Kurzum, an diesem Tag lief es nicht anders. Nur noch schlimmer machte es die Sache, dass weder sein auf-dem-Papier-und-in-den-Genen-lesbaren Vater noch er selbst, Joey Wheeler, gute Laune hatte.
Er schlug seinen Vater, wehrte sich gegen seine Faust.

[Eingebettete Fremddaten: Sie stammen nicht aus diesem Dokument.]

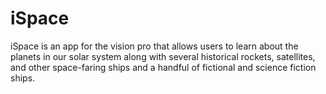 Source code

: # iSpace
iSpace is an app for the vision pro that allows users to learn about the planets in our solar system along with several historical rockets, satellites, and other space-faring ships and a handful of fictional and science fiction ships.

Schrie auf ihn ein und verlies die Wohnung, ohne gegessen, ohne ausgeruht zu haben.
Die Nacht kam und mit ihr die -5° Celsius.
Sehr gesundheitsbewusst war es nicht, bei dieser Kälte, noch dazu Unwetter, auf einer kalten Feuerwehrleiter in einer finstern Seitengasse zu sitzen und Schlaf zu finden.
Nein, hier konnte er nicht bleiben.
Und seine Freunde wollte er nicht belästigen. Auch Yugi nicht, obwohl er es ihm sicher verzeihen würde, wenn er für einige Tage um Unterkunft bittet. Ihm fiel Serenity, seine Schwester, ein. Würde sie in derselben Stadt wohnen, säße er längst bei ihr und tränke eine heiße Tasse Tee.
Er erinnerte sich an staatlich zugelassene Unterkünfte für Obdachlose. Er sah kurz auf seine Klamotten runter. Ein schwaches Lächeln bestätigte seine Idee. Mühvoll und müde stand er auf und verlies die Seitengasse.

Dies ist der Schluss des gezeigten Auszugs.